** TASK INSTRUCTIONS **
Exact reproduction required: the lines below from the line with "- [0101. Symmetric" to the line with "- [0005. Longest", both ends included, and no others.

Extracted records
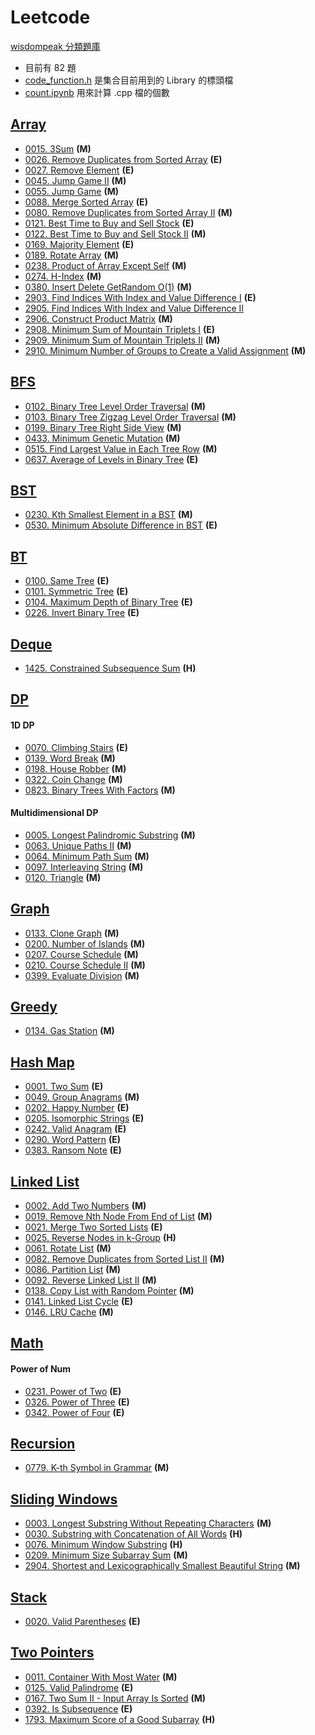 # Leetcode
[wisdompeak 分類題庫](https://github.com/wisdompeak/LeetCode)<br>

- 目前有 82 題
- [code_function.h](./code_function.h) 是集合目前用到的 Library 的標頭檔
- [count.ipynb](./count.ipynb) 用來計算 .cpp 檔的個數

## [Array](./Array/)
- [0015. 3Sum](./Array/0015-3Sum.cpp) **(M)**
- [0026. Remove Duplicates from Sorted Array](./Array/0026-Remove_Duplicates_from_Sorted_Array.cpp) **(E)**
- [0027. Remove Element](./Array/0027-Remove_Element.cpp) **(E)**
- [0045. Jump Game II](./Array/0045-Jump_Game_II.cpp) **(M)**
- [0055. Jump Game](./Array/0055-Jump_Game.cpp) **(M)**
- [0088. Merge Sorted Array](./Array/0088-Merge_Sorted_Array.cpp) **(E)**
- [0080. Remove Duplicates from Sorted Array II](./Array/0080-Remove_Duplicates_from_Sorted_Array_II.cpp) **(M)**
- [0121. Best Time to Buy and Sell Stock](./Array/0121-Best_Time_to_Buy_and_Sell_Stock.cpp) **(E)**
- [0122. Best Time to Buy and Sell Stock II](./Array/0122-Best_Time_to_Buy_and_Sell_Stock_II.cpp) **(M)**
- [0169. Majority Element](./Array/0169-Majority_Element.cpp) **(E)**
- [0189. Rotate Array](./Array/0189-Rotate_Array.cpp) **(M)**
- [0238. Product of Array Except Self](./Array/0238-Product_of_Array_Except_Self.cpp) **(M)**
- [0274. H-Index](./Array/0274-H-Index.cpp) **(M)**
- [0380. Insert Delete GetRandom O(1)](./Array/0380-Insert_Delete_GetRandom%20O(1).cpp) **(M)**
- [2903. Find Indices With Index and Value Difference I](./Array/2903-Find_Indices_With_Index_and_Value_Difference_I.cpp) **(E)**
- [2905. Find Indices With Index and Value Difference II](./Array/2905-Find_Indices_With_Index_and_Value_Difference_II.cpp)
- [2906. Construct Product Matrix](./Array/2906-Construct_Product_Matrix.cpp) **(M)**
- [2908. Minimum Sum of Mountain Triplets I](./Array/2908-Minimum_Sum_of_Mountain_Triplets_I.cpp) **(E)**
- [2909. Minimum Sum of Mountain Triplets II](./Array/2909-Minimum_Sum_of_Mountain_Triplets_II.cpp) **(M)**
- [2910. Minimum Number of Groups to Create a Valid Assignment](./Array/2910-Minimum_Number_of_Groups_to_Create_a_Valid_Assignment.cpp) **(M)**

## [BFS](./BFS/)
- [0102. Binary Tree Level Order Traversal](./BFS/0102-Binary_Tree_Level_Order_Traversal.cpp) **(M)**
- [0103. Binary Tree Zigzag Level Order Traversal](./BFS/0103-Binary_Tree_Zigzag_Level_Order_Traversal.cpp) **(M)**
- [0199. Binary Tree Right Side View](./BFS/0199-Binary_Tree_Right_Side_View.cpp) **(M)**
- [0433. Minimum Genetic Mutation](./BFS/0433-Minimum_Genetic_Mutation.cpp) **(M)**
- [0515. Find Largest Value in Each Tree Row](./BFS/0515-Find_Largest_Value_in_Each_Tree_Row.cpp) **(M)**
- [0637. Average of Levels in Binary Tree](./BFS/0637-Average_of_Levels_in_Binary_Tree.cpp) **(E)**

## [BST](./BST/)
- [0230. Kth Smallest Element in a BST](./BST/0230-Kth_Smallest_Element_in_a_BST.cpp) **(M)**
- [0530. Minimum Absolute Difference in BST](./BST/0530-Minimum_Absolute_Difference_in_BST.cpp) **(E)**

## [BT](./BT/)
- [0100. Same Tree](./BT/0100-Same_Tree.cpp) **(E)**
- [0101. Symmetric Tree](./BT/0101-Symmetric_Tree.cpp) **(E)**
- [0104. Maximum Depth of Binary Tree](./BT/0104-Maximum_Depth_of_Binary_Tree.cpp) **(E)**
- [0226. Invert Binary Tree](./BT/0226-Invert_Binary_Tree.cpp) **(E)**

## [Deque](./Deque/)
- [1425. Constrained Subsequence Sum](./Deque/1425-Constrained_Subsequence_Sum.cpp) **(H)**

## [DP](./DP/)
#### 1D DP
- [0070. Climbing Stairs](./DP/0070-Climbing_Stairs.cpp) **(E)**
- [0139. Word Break](./DP/0139-Word_Break.cpp) **(M)**
- [0198. House Robber](./DP/0198-House_Robber.cpp) **(M)**
- [0322. Coin Change](./DP/0322-Coin_Change.cpp) **(M)**
- [0823. Binary Trees With Factors](./DP/0823-Binary_Trees_With_Factors.cpp) **(M)**

#### Multidimensional DP
- [0005. Longest Palindromic Substring](./DP/0005-Longest_Palindromic_Substring.cpp) **(M)**
- [0063. Unique Paths II](./DP/0063-Unique_Paths_II.cpp) **(M)**
- [0064. Minimum Path Sum](./DP/0064-Minimum_Path_Sum.cpp) **(M)**
- [0097. Interleaving String](./DP/0097-Interleaving_String.cpp) **(M)**
- [0120. Triangle](./DP/0120-Triangle.cpp) **(M)**

## [Graph](./Graph/)
- [0133. Clone Graph](./Graph/0133-Clone_Graph.cpp) **(M)**
- [0200. Number of Islands](./Graph/0200-Number_of_Islands.cpp) **(M)**
- [0207. Course Schedule](./Graph/0207-Course_Schedule.cpp) **(M)**
- [0210. Course Schedule II](./Graph/0210-Course_Schedule_II.cpp) **(M)**
- [0399. Evaluate Division](./Graph/0399-Evaluate_Division.cpp) **(M)**

## [Greedy](./Greedy/)
- [0134. Gas Station](./Greedy/0134-Gas%20Station.cpp) **(M)**

## [Hash Map](./HashMap/)
- [0001. Two Sum](./HashMap/0001-Two_Sum.cpp) **(E)**
- [0049. Group Anagrams](./HashMap/0049-Group_Anagrams.cpp) **(M)**
- [0202. Happy Number](./HashMap/0202-Happy_Number.cpp) **(E)**
- [0205. Isomorphic Strings](./HashMap/0205-Isomorphic_Strings.cpp) **(E)**
- [0242. Valid Anagram](./HashMap/0242-Valid_Anagram.cpp) **(E)**
- [0290. Word Pattern](./HashMap/0290-Word_Pattern.cpp) **(E)**
- [0383. Ransom Note](./HashMap/0383-Ransom_Note.cpp) **(E)**

## [Linked List](./LinkedList/)
- [0002. Add Two Numbers](./LinkedList/0002-Add_Two_Numbers.cpp) **(M)**
- [0019. Remove Nth Node From End of List](./LinkedList/0019-Remove_Nth_Node_From_End_of_List.cpp) **(M)**
- [0021. Merge Two Sorted Lists](./LinkedList/0021-Merge_Two_Sorted_Lists.cpp) **(E)**
- [0025. Reverse Nodes in k-Group](./LinkedList/0025-Reverse_Nodes_in_k-Group.cpp) **(H)**
- [0061. Rotate List](./LinkedList/0061-Rotate_List.cpp) **(M)**
- [0082. Remove Duplicates from Sorted List II](./LinkedList/0082-Remove_Duplicates_from_Sorted_List_II.cpp) **(M)**
- [0086. Partition List](./LinkedList/0086-Partition_List.cpp) **(M)**
- [0092. Reverse Linked List II](./LinkedList/0092-Reverse_Linked_List_II.cpp) **(M)**
- [0138. Copy List with Random Pointer](./LinkedList/0138-Copy_List_with_Random_Pointer.cpp) **(M)**
- [0141. Linked List Cycle](./LinkedList/0141-Linked_List_Cycle.cpp) **(E)**
- [0146. LRU Cache](./LinkedList/0146-LRU_Cache.cpp) **(M)**

## [Math](./Math/)
#### Power of Num
- [0231. Power of Two](./Math/0231-Power_of_Two.cpp) **(E)**
- [0326. Power of Three](./Math/0326-Power_of_Three.cpp) **(E)**
- [0342. Power of Four](./Math/0342-Power_of_Four.cpp) **(E)**

## [Recursion](./Recursion/)
- [0779. K-th Symbol in Grammar](./Recursion/0779-K-th_Symbol_in_Grammar.cpp) **(M)**

## [Sliding Windows](./SlidingWindows/)
- [0003. Longest Substring Without Repeating Characters](./SlidingWindows/0003-Longest_Substring_Without_Repeating_Characters.cpp) **(M)**
- [0030. Substring with Concatenation of All Words](./SlidingWindows/0030-Substring_with_Concatenation_of_All_Words.cpp) **(H)**
- [0076. Minimum Window Substring](./SlidingWindows/0076-Minimum_Window_Substring.cpp) **(H)**
- [0209. Minimum Size Subarray Sum](./SlidingWindows/0209-Minimum_Size_Subarray_Sum.cpp) **(M)**
- [2904. Shortest and Lexicographically Smallest Beautiful String](./SlidingWindows/2904-Shortest_and_Lexicographically_Smallest_Beautiful_String.cpp) **(M)**

## [Stack](./Stack/)
- [0020. Valid Parentheses](./Stack/0020-Valid_Parentheses.cpp) **(E)**

## [Two Pointers](./TwoPointers/)
- [0011. Container With Most Water](./TwoPointers/0011-Container_With_Most_Water.cpp) **(M)**
- [0125. Valid Palindrome](./TwoPointers/0125-Valid_Palindrome.cpp) **(E)**
- [0167. Two Sum II - Input Array Is Sorted](./TwoPointers/0167-Two_Sum_II-Input_Array_Is_Sorted.cpp) **(M)**
- [0392. Is Subsequence](./TwoPointers/0392-Is_Subsequence.cpp) **(E)**
- [1793. Maximum Score of a Good Subarray](./TwoPointers/1793-Maximum_Score_of_a_Good_Subarray.cpp) **(H)**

** EXERCISE ANSWER **
- [0101. Symmetric Tree](./BT/0101-Symmetric_Tree.cpp) **(E)**
- [0104. Maximum Depth of Binary Tree](./BT/0104-Maximum_Depth_of_Binary_Tree.cpp) **(E)**
- [0226. Invert Binary Tree](./BT/0226-Invert_Binary_Tree.cpp) **(E)**

## [Deque](./Deque/)
- [1425. Constrained Subsequence Sum](./Deque/1425-Constrained_Subsequence_Sum.cpp) **(H)**

## [DP](./DP/)
#### 1D DP
- [0070. Climbing Stairs](./DP/0070-Climbing_Stairs.cpp) **(E)**
- [0139. Word Break](./DP/0139-Word_Break.cpp) **(M)**
- [0198. House Robber](./DP/0198-House_Robber.cpp) **(M)**
- [0322. Coin Change](./DP/0322-Coin_Change.cpp) **(M)**
- [0823. Binary Trees With Factors](./DP/0823-Binary_Trees_With_Factors.cpp) **(M)**

#### Multidimensional DP
- [0005. Longest Palindromic Substring](./DP/0005-Longest_Palindromic_Substring.cpp) **(M)**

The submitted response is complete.